Stored data:
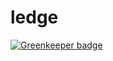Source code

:# ledge

[![Greenkeeper badge](https://badges.greenkeeper.io/tnguyen14/ledge-legacy.svg)](https://greenkeeper.io/)
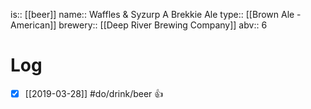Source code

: is:: [[beer]]
name:: Waffles & Syzurp A Brekkie Ale
type:: [[Brown Ale - American]]
brewery:: [[Deep River Brewing Company]]
abv:: 6

# Log
- [x] [[2019-03-28]] #do/drink/beer 👍
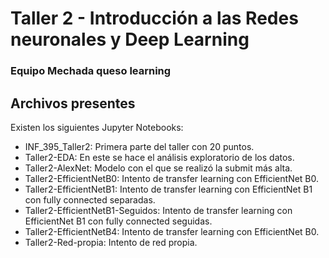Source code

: # Taller 2 - Introducción a las Redes neuronales y Deep Learning
### Equipo Mechada queso learning

## Archivos presentes
Existen los siguientes Jupyter Notebooks:
- INF_395_Taller2: Primera parte del taller con 20 puntos.
- Taller2-EDA: En este se hace el análisis exploratorio de los datos.
- Taller2-AlexNet: Modelo con el que se realizó la submit más alta.
- Taller2-EfficientNetB0: Intento de transfer learning con EfficientNet B0.
- Taller2-EfficientNetB1: Intento de transfer learning con EfficientNet B1 con fully connected separadas.
- Taller2-EfficientNetB1-Seguidos: Intento de transfer learning con EfficientNet B1 con fully connected seguidas.
- Taller2-EfficientNetB4: Intento de transfer learning con EfficientNet B0.
- Taller2-Red-propia: Intento de red propia.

Work instructions:
Keep only those lines of the records that hold "ledge", and return them.

Output:
:# ledge
[![Greenkeeper badge](https://badges.greenkeeper.io/tnguyen14/ledge-legacy.svg)](https://greenkeeper.io/)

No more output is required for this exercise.